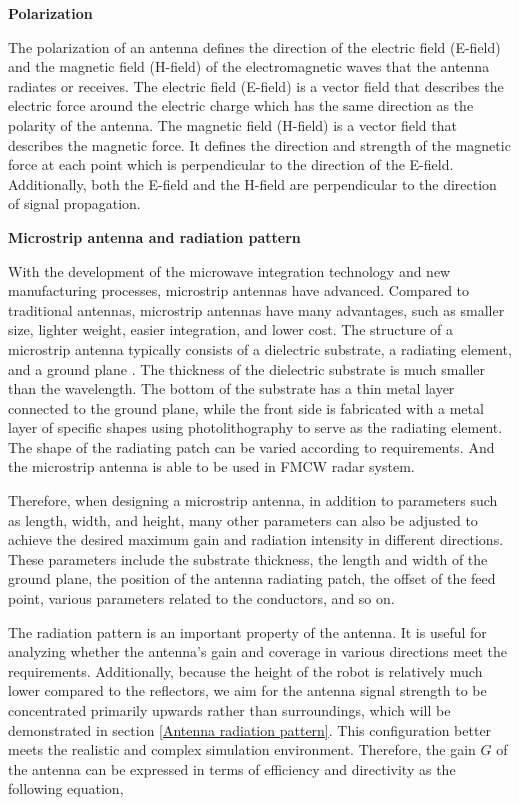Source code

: \documentclass[12pt,DIV14,BCOR12mm,a4paper,footinclude=false,headinclude,parskip=half-,twoside,openright,cleardoublepage=empty,toc=index,bibliography=totoc,listof=totoc]{scrreprt}
\numberwithin{equation}{chapter}
\begin{document}
\begin{spacing}{1.5}
\textbf{\large{Polarization}}
\end{spacing}

The polarization of an antenna defines the direction of the electric field (E-field) and the magnetic field (H-field) of the electromagnetic waves that the antenna radiates or receives. The electric field (E-field) is a vector field that describes the electric force around the electric charge which has the same direction as the polarity of the antenna. The magnetic field (H-field) is a vector field that describes the magnetic force. It defines the direction and strength of the magnetic force at each point which is perpendicular to the direction of the E-field. Additionally, both the E-field and the H-field are perpendicular to the direction of signal propagation.

\begin{spacing}{1.5}
\textbf{\large{Microstrip antenna and radiation pattern}}
\end{spacing}

With the development of the microwave integration technology and new manufacturing processes, microstrip antennas have advanced. Compared to traditional antennas, microstrip antennas have many advantages, such as smaller size, lighter weight, easier integration, and lower cost. The structure of a microstrip antenna typically consists of a dielectric substrate, a radiating element, and a ground plane \cite{patchMicrostrip}. The thickness of the dielectric substrate is much smaller than the wavelength. The bottom of the substrate has a thin metal layer connected to the ground plane, while the front side is fabricated with a metal layer of specific shapes using photolithography to serve as the radiating element. The shape of the radiating patch can be varied according to requirements. And the microstrip antenna is able to be used in FMCW radar system.

Therefore, when designing a microstrip antenna, in addition to parameters such as length, width, and height, many other parameters can also be adjusted to achieve the desired maximum gain and radiation intensity in different directions. These parameters include the substrate thickness, the length and width of the ground plane, the position of the antenna radiating patch, the offset of the feed point, various parameters related to the conductors, and so on.

The radiation pattern is an important property of the antenna. It is useful for analyzing whether the antenna’s gain and coverage in various directions meet the requirements. Additionally, because the height of the robot is relatively much lower compared to the reflectors, we aim for the antenna signal strength to be concentrated primarily upwards rather than surroundings, which will be demonstrated in section \ref{Antenna radiation pattern}. This configuration better meets the realistic and complex simulation environment. Therefore, the gain $G$ of the antenna can be expressed in terms of efficiency and directivity as the following equation,
\end{document}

**WHAT TO PRODUCE**
Your answer should be a single number: how many lines of the listing hold the string "textbf".

**WRITTEN SOLUTION**
2